In 1896, Flagler hired surveyor and civil engineer Thomas Moore Rickards to map the area. Rickards, regarded as the founding figure of Boca Raton, platted the city’s first waterfront neighborhood, Por La Mar, which he filed with Dade County, then the county seat. (Boca Raton became part of Palm Beach County in 1909.) Rickards bought land for himself and built a home and 50-acre farm on the Intracoastal south of the Palmetto Park Road Bridge. Over time, he continued acquiring more land, further establishing his presence in the area.
As an agent for Flagler promoting agriculture, Rickards surveyed and sold tracts of land to farmers from up north who came to grow pineapples, citrus, tomatoes, green beans and other crops. Flagler’s railway provided the means to transport produce.
Among the key pioneers of the time was Frank Howard Chesebro, a farmer who came in 1903 from Michigan with his family to escape from the cold.
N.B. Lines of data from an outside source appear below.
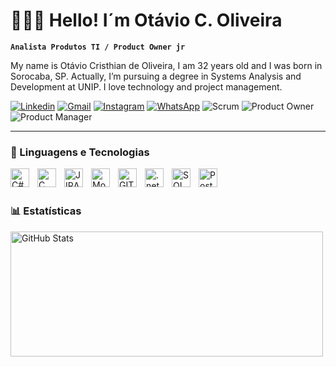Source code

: # 👩🏻‍💻 Hello! I´m  Otávio C. Oliveira

**`Analista Produtos TI / Product Owner jr`**

My name is Otávio Cristhian de Oliveira, I am 32 years old and I was born in Sorocaba, SP. Actually, I’m pursuing a degree in Systems Analysis and Development at UNIP. I love technology and project management.

[![Linkedin](https://img.shields.io/badge/LinkedIn-0077B5?style=for-the-badge&logo=linkedin&logoColor=white)](https://www.linkedin.com/in/ot%C3%A1vio-oliveira-7107302b3/)
[![Gmail](https://img.shields.io/badge/Gmail-D14836?style=for-the-badge&logo=gmail&logoColor=white)](otavio.cristhian93@gmail.com)
[![Instagram](https://img.shields.io/badge/Instagram-E4405F?style=for-the-badge&logo=instagram&logoColor=white)](https://instagram.com/otavioxoliveira)
[![WhatsApp](https://img.shields.io/badge/WhatsApp-25D366?style=for-the-badge&logo=whatsapp&logoColor=white)](https://wa.me/15996461762)
![Scrum](https://img.shields.io/badge/Scrum-0052CC?style=for-the-badge&logo=Jira&logoColor=white)
![Product Owner](https://img.shields.io/badge/Product%20Owner-0A66C2?style=for-the-badge&logo=target&logoColor=white)
![Product Manager](https://img.shields.io/badge/Product%20Manager-4B0082?style=for-the-badge&logo=producthunt&logoColor=white)






____
### 🤖 Linguagens e Tecnologias
<img 
  align="left" 
    alt="C#"
    title="C#" 
    width="30px" 
    style="padding-right: 10px;" 
  src="https://cdn.jsdelivr.net/gh/devicons/devicon@latest/icons/csharp/csharp-original.svg" 
/>
<img 
   align="left" 
    alt="C"
    title="C" 
    width="30px" 
    style="padding-right: 10px;" 
  src="https://cdn.jsdelivr.net/gh/devicons/devicon@latest/icons/c/c-original.svg" 
/>

<img
   align="left" 
    alt="JIRA"
    title="JIRA" 
    width="30px" 
    style="padding-right: 10px;"
  src="https://cdn.jsdelivr.net/gh/devicons/devicon@latest/icons/jira/jira-original-wordmark.svg" 
/>
<img
    align="left" 
    alt="MongoDB"
    title="MongoDB" 
    width="30px" 
    style="padding-right: 10px;"
  src="https://cdn.jsdelivr.net/gh/devicons/devicon@latest/icons/mongodb/mongodb-plain-wordmark.svg" 
/>
<img 
  align="left" 
    alt="GIT"
    title="GIT" 
    width="30px" 
    style="padding-right: 10px;"
  src="https://cdn.jsdelivr.net/gh/devicons/devicon@latest/icons/git/git-original.svg" 
/>
<img 
    align="left" 
    alt=".net"
    title=".net" 
    width="30px" 
    style="padding-right: 10px;"
  src="https://cdn.jsdelivr.net/gh/devicons/devicon@latest/icons/dot-net/dot-net-original.svg" 
/>
<img 
  align="left" 
  alt="SQL Server" 
  title="SQL Server" 
  width="30px" 
  style="padding-right: 10px;" 
  src="https://cdn.jsdelivr.net/gh/devicons/devicon@latest/icons/microsoftsqlserver/microsoftsqlserver-plain.svg" 
/>
<img 
  align="left" 
  alt="Postman" 
  title="Postman" 
  width="30px" 
  style="padding-right: 10px;" 
  src="https://cdn.jsdelivr.net/gh/devicons/devicon@latest/icons/postman/postman-original.svg" 
/>



<br/>
<br/>

### 📊 Estatísticas

<p>

  <img 
    alt="GitHub Stats" 
    height="200" 
    style="display: inline-block; width: 500px;" 
    src="https://github-readme-stats.vercel.app/api/top-langs/?username=OtavioOliveira-dev&theme=merko&layout=compact&custom_title=Tecnologias&langs_count=9" 
  />
</p>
He bought 100 acres from Rickards in the area where Royal Palm Yacht Club stands now.
Chesebro, whose farm provided a livelihood for many workers, was a conscientious citizen, donating land for a cemetery, building the first school and forming with other early residents Boca’s first civic improvement organization, The Board of Trade.
Farming continued to be a primary occupation through the ’30s. Augustus H. Butts, for whom Butts Road is named, was a major employer during the Great Depression. His 3,500-acre green bean farm near Glades Road between Florida’s Turnpike and Interstate 95 provided jobs in hard times.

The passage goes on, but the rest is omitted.